В основе своей, «цыгане любят кольца, а кольца не простые, кольца
золотые». Для этого, по определению, нужно много денег. Как им
добывать их – для них все равно. Именно для этого, утверждением
своей примитивности, они противопоставляют себя обществу, государству
и власти. В Архангельской области, мы например, вообще видели
банальный шантаж жителей города, который оценился в три миллиона
рублей. Прямо как международная помощь Палестине. Такими же методами
промышляют и приезжие из Закавказья, которые торгуют на рынках,
занимаются грабежами, нападают, то есть, на местных граждан, после
чего укрываются в своих странах, наворовав приличное состояние.
То есть, все эти способы наживы происходят от субъективной односторонности
определенного вида людей, в которых не различается сознательная
и бессознательная воля – всё это спаяно в одно целое, которое
направлено на обладание. Моральности и этики, как известно, здесь
нет никакой. Местный житель содержит в себе, в той или иной степени,
интересы сообщества, в котором он живёт, приезжий нелегал – лишь
одну цель: разжиться деньгами. Голова нужна для того, чтобы ею
видеть, слышать и туда есть. С другой стороны, если созерцание
этой примитивности возбуждает в созерцающем её ярость или гнев,
то он, по определению, сам таковым и является, ибо, как говорит
Сартр, «гнев проявляется у нас только тогда, когда мы на это согласны
(мы гневаемся, то есть, гневим себя)». То есть, меня невозможно
разгневать, пока я сам не разгневаюсь. И согласиться с чем-нибудь
я могу только тогда, когда во мне есть понятие того, с чем я соглашаюсь.

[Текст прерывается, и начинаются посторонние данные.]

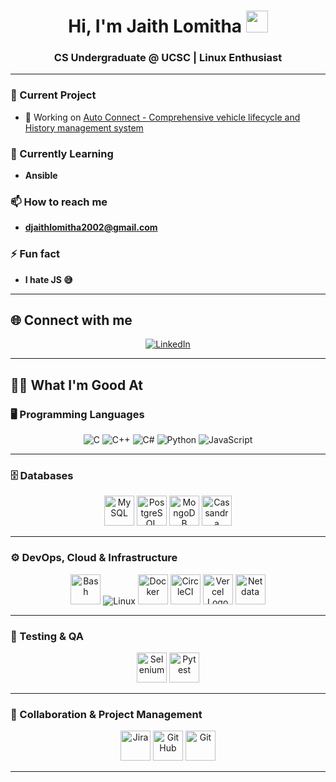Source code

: <h1 align="center">Hi, I'm Jaith Lomitha <img src="https://media.giphy.com/media/hvRJCLFzcasrR4ia7z/giphy.gif" width="35"></h1>
<h3 align="center">CS Undergraduate @ UCSC | Linux Enthusiast</h3>

<!-- <p align="left">
  <a href="https://github.com/DenverCoder1/readme-typing-svg">
    <img src="https://readme-typing-svg.herokuapp.com?font=Time+New+Roman&color=%23C8BE25&size=25&center=true&vCenter=true&width=600&height=100&lines=Computer+Science+Undergraduate;Linux;Always+learning+new+things">
  </a>
</p>

<p align="right">
  <img src="https://github.com/Adam-pw/Adam-pw/blob/main/animation_500_kxa883sd.gif" alt="adam-pw" />
</p>

<p align="center">
  <img src="https://komarev.com/ghpvc/?username=jaithlomitha2002&label=Profile%20views&color=0e75b6&style=flat" alt="profile views" />
</p> -->

---

### 🚗 Current Project
- 🔭 Working on [Auto Connect - Comprehensive vehicle lifecycle and History management system](https://github.com/Dark-Zeus/auto-connect.git)

### 🌱 Currently Learning
- **Ansible**

### 📫 How to reach me
- **djaithlomitha2002@gmail.com**

### ⚡ Fun fact
- **I hate JS 😅**

---

## 🌐 Connect with me

<p align="center">
  <a href="https://www.linkedin.com/in/jaith-lomitha-24759928a" target="_blank">
    <img src="https://img.icons8.com/fluency/48/000000/linkedin.png" alt="LinkedIn" />
  </a>
</p>

---

## 🧑‍💻 What I'm Good At

### 🖥️ Programming Languages
<p align="center">
  <img src="https://img.icons8.com/color/48/000000/c-programming.png" alt="C" />
  <img src="https://img.icons8.com/color/48/000000/c-plus-plus-logo.png" alt="C++" />
  <img src="https://img.icons8.com/color/48/000000/c-sharp-logo.png" alt="C#" />
  <img src="https://img.icons8.com/color/48/000000/python--v1.png" alt="Python" />
  <img src="https://img.icons8.com/color/48/000000/javascript--v1.png" alt="JavaScript" />
</p>

---

### 🗄️ Databases
<p align="center">
  <img src="https://cdn.simpleicons.org/mysql" height="48" alt="MySQL" />
  <img src="https://cdn.simpleicons.org/postgresql" height="48" alt="PostgreSQL" />
  <img src="https://cdn.simpleicons.org/mongodb" height="48" alt="MongoDB" />
  <img src="https://cdn.simpleicons.org/apachecassandra" height="48" alt="Cassandra" />
</p>

---

### ⚙️ DevOps, Cloud & Infrastructure
<p align="center">
  <img src="https://cdn.simpleicons.org/gnubash" height="48" alt="Bash" />
  <img src="https://img.icons8.com/color/48/000000/linux.png" alt="Linux" />
  <img src="https://cdn.simpleicons.org/docker" height="48" alt="Docker" />
  <img src="https://cdn.simpleicons.org/circleci" height="48" alt="CircleCI" />
  <img src="https://www.vectorlogo.zone/logos/vercel/vercel-ar21.svg" height="48" alt="Vercel Logo" />
  <img src="https://cdn.simpleicons.org/netdata" height="48" alt="Netdata" />
</p>

---

### 🧪 Testing & QA
<p align="center">
  <img src="https://cdn.simpleicons.org/selenium" height="48" alt="Selenium" />
  <img src="https://cdn.simpleicons.org/pytest" height="48" alt="Pytest" />
</p>

---

### 🤝 Collaboration & Project Management
<p align="center">
  <img src="https://cdn.simpleicons.org/jira" height="48" alt="Jira" />
  <img src="https://cdn.jsdelivr.net/npm/simple-icons@latest/icons/github.svg" height="48" alt="GitHub" />
  <img src="https://cdn.simpleicons.org/git" height="48" alt="Git" />
</p>  

---
<!--
## 📈 GitHub Stats

<p align="center">
  <img src="https://github-readme-stats.vercel.app/api?username=jaithlomitha2002&theme=algolia&show_icons=true" alt="GitHub Stats" />
  <br>
  <img src="https://github-readme-streak-stats.herokuapp.com?user=jaithlomitha2002&theme=algolia&date_format=M%20j%5B%2C%20Y%5D" alt="GitHub Streak" />
  <br>
  <img src="https://github-readme-stats.vercel.app/api/top-langs/?username=jaithlomitha2002&theme=algolia&layout=compact" alt="Top Languages" />
</p> -->
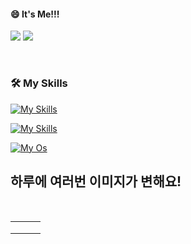 <!--
#### 📫 How to reach me?
<a href="mailto:thquddnr123@gmail.com">
    <img 
        src="https://img.shields.io/badge/Gmail-d14836?style=flat-square&logo=Gmail&logoColor=white&link=mailto:thquddnr123@gmail.com"
        style="height : auto; margin-left : 60px; margin-right : 60px;"/>
</a>
-->
#### 😄 It's Me!!!
<a href="https://cybecho.notion.site/SBU-s-Archives-854ccd3338c2456a867956f26143998a" target="_blank"><img src="https://img.shields.io/badge/Portfolio-303030?style=for-the-badge&logo=Notion&logoColor=white"/></a>
<a href="https://www.behance.net/thquddnr125654" target="_blank"><img src="https://img.shields.io/badge/Behance-1769FF?style=for-the-badge&logo=Behance&logoColor=white"/></a>
<!-- <a href="https://www.instagram.com/junk_warrior_vintage/" target="_blank"><img src="https://img.shields.io/badge/@junk_warrir_vintage-E4405F?style=for-the-badge&logo=Instagram&logoColor=white"/></a> -->
</br>

### 🛠️ My Skills

[![My Skills](https://skillicons.dev/icons?i=c,cpp,python)](https://skillicons.dev)


[![My Skills](https://skillicons.dev/icons?i=unity,unreal,aws)](https://skillicons.dev)


[![My Os](https://skillicons.dev/icons?i=arch,debian,ubuntu,raspberrypi,apple,windows&perline=3)](https://skillicons.dev)

## 하루에 여러번 이미지가 변해요!

<!--
마크업 바로보기 사이트
https://dillinger.io/ 
-->
  <br/> <table>
<tr>
<td><a href='https://pointerpointer.com/'><img src=''></a></td>
<td><a href='https://img.theqoo.net/img/rjIus.jpg'><img src=''></a></td>
<td><a href='https://kimjongillookingatthings.tumblr.com/'><img src=''></a></td>
</tr>
<tr>
<td><a href='http://www.omglasergunspewpewpew.com/'><img src=''></a></td>
<td><a href='https://www.omfgdogs.com/#'><img src=''></a></td>
<td><a href='https://name.ho9.me/'><img src=''></a></td>
</tr>
<tr>
<td><a href='https://binarypiano.com/'><img src=''></a></td>
<td><a href='https://www.cameronsworld.net'><img src=''></a></td>
<td><a href='https://longdogechallenge.com/'><img src=''></a></td>
</tr>
</table>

Получается, что националист, в метафизической своей сути, вполне
подобен тем примитивностям, на которых направлен его гнев. А те,
которые гневятся на националистов, получается, такие же, как и
они сами. Вот мы и подошли к ещё одному порочному кругу, ибо рассматриваем
сами корни явления, а не их внешний вид. Собственно, такой порочный
круг говорит о проявлении физического правила электричества, –
одноименные заряды отталкиваются, – которое проявляется в примитивной
человеческой реальности. Вернее, такое отталкивание есть своеобразное
притяжение. Одинаковости притягиваются, для того чтобы оттолкнуться
друг от друга.
Другая характеристика примитивности определяет радикальный вещизм.

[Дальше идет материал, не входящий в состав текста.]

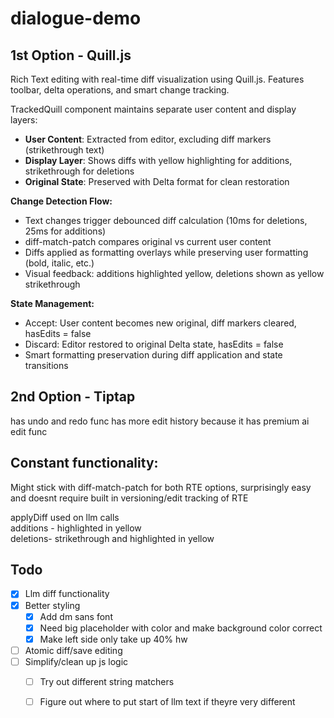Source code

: # dialogue-demo


## 1st Option - Quill.js

Rich Text editing with real-time diff visualization using Quill.js. Features toolbar, delta operations, and smart change tracking.

TrackedQuill component maintains separate user content and display layers:
- **User Content**: Extracted from editor, excluding diff markers (strikethrough text)
- **Display Layer**: Shows diffs with yellow highlighting for additions, strikethrough for deletions
- **Original State**: Preserved with Delta format for clean restoration

**Change Detection Flow:**
- Text changes trigger debounced diff calculation (10ms for deletions, 25ms for additions)
- diff-match-patch compares original vs current user content
- Diffs applied as formatting overlays while preserving user formatting (bold, italic, etc.)
- Visual feedback: additions highlighted yellow, deletions shown as yellow strikethrough

**State Management:**
- Accept: User content becomes new original, diff markers cleared, hasEdits = false
- Discard: Editor restored to original Delta state, hasEdits = false
- Smart formatting preservation during diff application and state transitions




## 2nd Option - Tiptap 
has undo and redo func
has more edit history because it has premium ai edit func



## Constant functionality:

Might stick with diff-match-patch for both RTE options, surprisingly easy and doesnt require built in versioning/edit tracking of RTE

applyDiff used on llm calls  
additions - highlighted in yellow  
deletions- strikethrough and highlighted in yellow  

## Todo

- [x] Llm diff functionality 
- [x] Better styling
  - [x] Add dm sans font 
  - [x] Need big placeholder with color and make background color correct 
  - [x] Make left side only take up 40% hw
- [ ] Atomic diff/save editing
- [ ] Simplify/clean up js logic
  - [ ] Try out different string matchers
  - [ ] Figure out where to put start of llm text if theyre very different

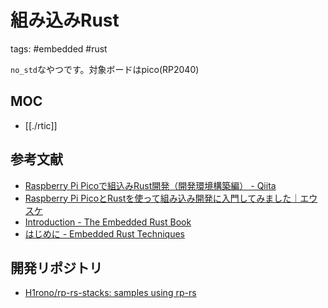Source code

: # 組み込みRust

tags: #embedded #rust

`no_std`なやつです。対象ボードはpico(RP2040)

## MOC

- [[./rtic]]

## 参考文献

- [Raspberry Pi Picoで組込みRust開発（開発環境構築編） - Qiita](https://qiita.com/ochaochaocha3/items/1969d76debd6d3b42269)
- [Raspberry Pi PicoとRustを使って組み込み開発に入門してみました｜エウスケ](https://note.com/euskace/n/n4780b880857c)
- [Introduction - The Embedded Rust Book](https://doc.rust-lang.org/beta/embedded-book/intro/index.html)
- [はじめに - Embedded Rust Techniques](https://tomoyuki-nakabayashi.github.io/embedded-rust-techniques/01-introduction/introduction.html)

## 開発リポジトリ

- [H1rono/rp-rs-stacks: samples using rp-rs](https://github.com/H1rono/rp-rs-stacks)
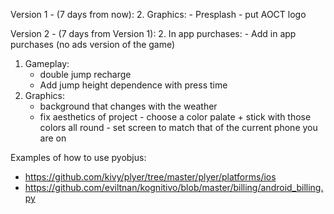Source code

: Version 1 - (7 days from now):
2. Graphics:
	- Presplash - put AOCT logo

Version 2 - (7 days from Version 1):
2. In app purchases:
	- Add in app purchases (no ads version of the game)
1. Gameplay:
	- double jump recharge
	- Add jump height dependence with press time
2. Graphics:
	- background that changes with the weather
	- fix aesthetics of project - choose a color palate + stick with those colors all round - set screen to match that of the current phone you are on


Examples of how to use pyobjus:
- https://github.com/kivy/plyer/tree/master/plyer/platforms/ios
- https://github.com/eviltnan/kognitivo/blob/master/billing/android_billing.py

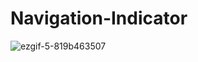 # Navigation-Indicator

![ezgif-5-819b463507](https://user-images.githubusercontent.com/84269336/177389157-6300e475-7ae5-415f-8d9f-9f184c306b70.gif)
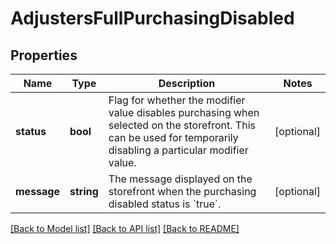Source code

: # AdjustersFullPurchasingDisabled

## Properties
Name | Type | Description | Notes
------------ | ------------- | ------------- | -------------
**status** | **bool** | Flag for whether the modifier value disables purchasing when selected on the storefront. This can be used for temporarily disabling a particular modifier value. | [optional] 
**message** | **string** | The message displayed on the storefront when the purchasing disabled status is &#x60;true&#x60;. | [optional] 

[[Back to Model list]](../README.md#documentation-for-models) [[Back to API list]](../README.md#documentation-for-api-endpoints) [[Back to README]](../README.md)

Как в апартаментах Собакевича каждая вещь, выпячиваясь, кричала:
«И я тоже Собакевич!». Когда у человека имеется фобия совсем уже
в запущенном состоянии, то он рушит памятники евреям на кладбище
– вандализм, – как будто мраморная плита кричит ему: «Я еврей!».
И этот крик доставляет вандалу определенные страдания. То же самое
происходит и с образами Христа в храмах и прочее. Отсюда и одна
из причин вандализма большевиков – разрушение русской православной
культуры. Получается некая примитивная символичная ассимиляция
своего эго с чем-то искусственным, в которое вливается это эго,
что и возбуждает в субъекте гнев, ибо отдается энергия воли совсем
не туда, куда бы он хотел, так как там, куда бы он хотел, она
никому не нужна. Собственно говоря, примитивная экзальтированность
не есть то благожелательное явление, которое кому бы то ни было
постороннему представлялось необходимым или полезным вообще.

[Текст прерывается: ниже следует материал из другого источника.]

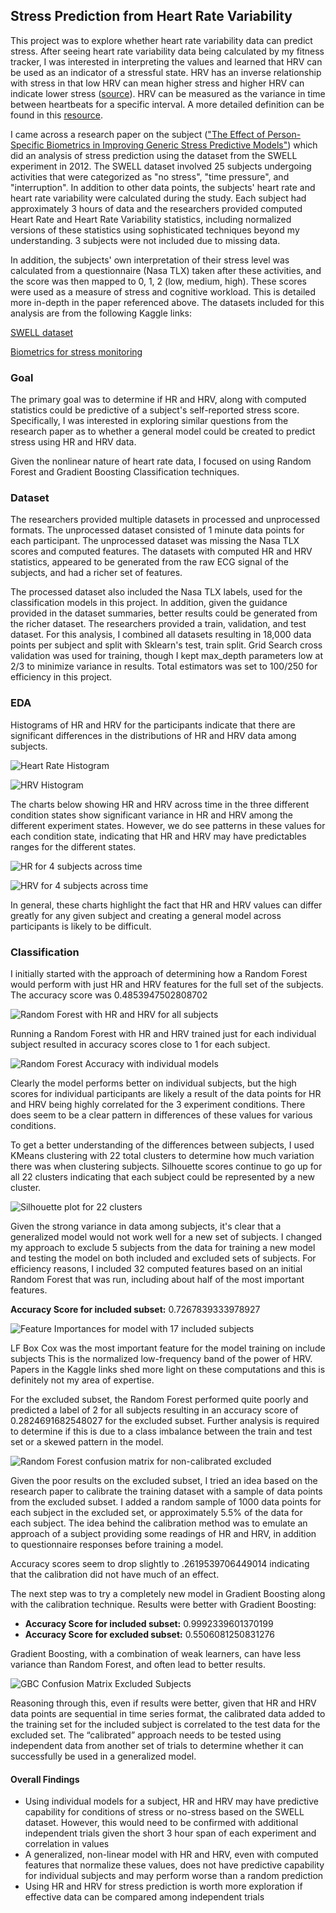 ## Stress Prediction from Heart Rate Variability

This project was to explore whether heart rate variability data can predict stress. After seeing heart rate variability data being calculated by my fitness tracker, I was interested in interpreting the values and learned that HRV can be used as an indicator of a stressful state. HRV has an inverse relationship with stress in that low HRV can mean higher stress and higher HRV can indicate lower stress ([source](https://www.health.harvard.edu/blog/heart-rate-variability-new-way-track-well-2017112212789)). HRV can be measured as the variance in time between heartbeats for a specific interval. A more detailed definition can be found in this [resource](https://www.heartmath.org/research/science-of-the-heart/heart-rate-variability/).

I came across a research paper on the subject (["The Effect of Person-Specific Biometrics in Improving Generic Stress Predictive Models"](https://www.health.harvard.edu/blog/heart-rate-variability-new-way-track-well-2017112212789)) which did an analysis of stress prediction using the dataset from the SWELL experiment in 2012. The SWELL dataset involved 25 subjects undergoing activities that were categorized as "no stress", "time pressure", and "interruption". In addition to other data points, the subjects' heart rate and heart rate variability were calculated during the study. Each subject had approximately 3 hours of data and the researchers provided computed Heart Rate and Heart Rate Variability statistics, including normalized versions of these statistics using sophisticated techniques beyond my understanding. 3 subjects were not included due to missing data.

In addition, the subjects' own interpretation of their stress level was calculated from a questionnaire (Nasa TLX) taken after these activities, and the score was then mapped to 0, 1, 2 (low, medium, high). These scores were used as a measure of stress and cognitive workload. This is detailed more in-depth in the paper referenced above. The datasets included for this analysis are from the following Kaggle links:

[SWELL dataset](https://www.kaggle.com/qiriro/swell-heart-rate-variability-hrv)

[Biometrics for stress monitoring](https://www.kaggle.com/qiriro/stress)

### Goal

The primary goal was to determine if HR and HRV, along with computed statistics could be predictive of a subject's self-reported stress score. Specifically, I was interested in exploring similar questions from the research paper as to whether a general model could be created to predict stress using HR and HRV data.

Given the nonlinear nature of heart rate data, I focused on using Random Forest and Gradient Boosting Classification techniques.

### Dataset

The researchers provided multiple datasets in processed and unprocessed formats. The unprocessed dataset consisted of 1 minute data points for each participant. The unprocessed dataset was missing the Nasa TLX scores and computed features. The datasets with computed HR and HRV statistics, appeared to be generated from the raw ECG signal of the subjects, and had a richer set of features.

The processed dataset also included the Nasa TLX labels, used for the classification models in this project. In addition, given the guidance provided in the dataset summaries, better results could be generated from the richer dataset. The researchers provided a train, validation, and test dataset. For this analysis, I combined all datasets resulting in 18,000 data points per subject and split with Sklearn's test, train split. Grid Search cross validation was used for training, though I kept max_depth parameters low at 2/3 to minimize variance in results. Total estimators was set to 100/250 for efficiency in this project.

### EDA

Histograms of HR and HRV for the participants indicate that there are significant differences in the distributions of HR and HRV data among subjects.

![Heart Rate Histogram](plots/histogram/HeartRateHistogram.png)

![HRV Histogram](plots/histogram/HRVHistogram.png)

The charts below showing HR and HRV across time in the three different condition states show significant variance in HR and HRV among the different experiment states. However, we do see patterns in these values for each condition state, indicating that HR and HRV may have predictables ranges for the different states.

![HR for 4 subjects across time](plots/subjects/HRfor4subjects.png)

![HRV for 4 subjects across time](plots/subjects/HRVfor4subjects.png)

In general, these charts highlight the fact that HR and HRV values can differ greatly for any given subject and creating a general model across participants is likely to be difficult.

### Classification

I initially started with the approach of determining how a Random Forest would perform with just HR and HRV features for the full set of the subjects. The accuracy score was 0.4853947502808702

![Random Forest with HR and HRV for all subjects](plots/confusion_matrix/RFNormalizedConfusionMatrixWithHRAndHRV.png)

Running a Random Forest with HR and HRV trained just for each individual subject resulted in accuracy scores close to 1 for each subject.

![Random Forest Accuracy with individual models](plots/bar/RFAccuracyIndividualModels.png)

Clearly the model performs better on individual subjects, but the high scores for individual participants are likely a result of the data points for HR and HRV being highly correlated for the 3 experiment conditions. There does seem to be a clear pattern in differences of these values for various conditions.

To get a better understanding of the differences between subjects, I used KMeans clustering with 22 total clusters to determine how much variation there was when clustering subjects. Silhouette scores continue to go up for all 22 clusters indicating that each subject could be represented by a new cluster.

![Silhouette plot for 22 clusters](plots/silhouette/Silhouette22clusters.png)

Given the strong variance in data among subjects, it's clear that a generalized model would not work well for a new set of subjects. I changed my approach to exclude 5 subjects from the data for training a new model and testing the model on both included and excluded sets of subjects. For efficiency reasons, I included 32 computed features based on an initial Random Forest that was run, including about half of the most important features.

<strong>Accuracy Score for included subset:</strong> 0.7267839333978927

![Feature Importances for model with 17 included subjects](plots/bar/FeatureImportancesRFWith17Subjects.png)

LF Box Cox was the most important feature for the model training on include subjects This is the normalized low-frequency band of the power of HRV. Papers in the Kaggle links shed more light on these computations and this is definitely not my area of expertise.

For the excluded subset, the Random Forest performed quite poorly and predicted a label of 2 for all subjects resulting in an
accuracy score of 0.2824691682548027 for the excluded subset. Further analysis is required to determine if this is due to a class imbalance between the train and test set or a skewed pattern in the model.

![Random Forest confusion matrix for non-calibrated excluded](plots/confusion_matrix/RFNonCalibratedConfusionMatrixExcludedSubjects.png)

Given the poor results on the excluded subset, I tried an idea based on the research paper to calibrate the training dataset with a sample of data points from the excluded subset. I added a random sample of 1000 data points for each subject in the excluded set, or approximately 5.5% of the data for each subject.
The idea behind the calibration method was to emulate an approach of a subject providing some readings of HR and HRV, in addition to questionnaire responses before training a model.

Accuracy scores seem to drop slightly to .2619539706449014 indicating that the calibration did not have much of an effect.

The next step was to try a completely new model in Gradient Boosting along with the calibration technique. Results were better with Gradient Boosting:

- <strong>Accuracy Score for included subset:</strong> 0.9992339601370199
- <strong>Accuracy Score for excluded subset:</strong> 0.5506081250831276

Gradient Boosting, with a combination of weak learners, can have less variance than Random Forest, and often lead to better results.

![GBC Confusion Matrix Excluded Subjects](plots/confusion_matrix/GBCConfusionMatrixExcludedSubjects.png)

Reasoning through this, even if results were better, given that HR and HRV data points are sequential in time series format, the calibrated data added to the training set for the included subject is correlated to the test data for the excluded set. The “calibrated” approach needs to be tested using independent data from another set of trials to determine whether it can successfully be used in a generalized model.

#### Overall Findings

- Using individual models for a subject, HR and HRV may have predictive capability for conditions of stress or no-stress based on the SWELL dataset. However, this would need to be confirmed with additional independent trials given the short 3 hour span of each experiment and correlation in values
- A generalized, non-linear model with HR and HRV, even with computed features that normalize these values, does not have predictive capability for individual subjects and may perform worse than a random prediction
- Using HR and HRV for stress prediction is worth more exploration if effective data can be compared among independent trials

Ведь, нет ничего проще, как привезти вагон хурмы в Москву, затратить
на всё про всё, скажем, две-три тысячи долларов, продать его за
десять тысяч, купить ещё один, прибыль отложить и.т.д. Особенных
талантов для этого не требуется вовсе. Учиться, опять же, нет
никакой надобности, не говоря уже, о каком-нибудь духовном совершенствовании
или овладения нравственной культурой сосуществования в обществе
людей вообще. Хотя, если присмотреться и к мистеру Твистеру среднего
класса в Америке, то он похож, совершенно точно, на экзальтированного
примитива, распластавшего свою внутреннюю требуху по всему пространству
метафизического природного духа. Подобный примат как бы ассимилирует
себя с вещью или с идеей, которая поглощает его всего и, от которой
он избавиться не может. Это называется мистической сопричастностью,
по Леви-Брюлю. Такая идея ранее в нашей стране была – коммунизм
и социализм; в Америке – национальная гордость; в Палестине –
борьба с Израилем; в Косово – уничтожение сербов; в Африке – уничтожают
друг друга, так же, как и в Латинской Америке; в Китай с небес
спустился Желтый правитель, с желтой планеты, для того чтобы поведать
китайцам об их скором величии. С другой стороны, очевиднейшим
образом, наблюдается крайняя нищета жизни в таких странах. Там
же, где объективная нужда устранена вовсе, там просто нация внутренне
деградирует, уподобляя себя натуральным примитивным приматам.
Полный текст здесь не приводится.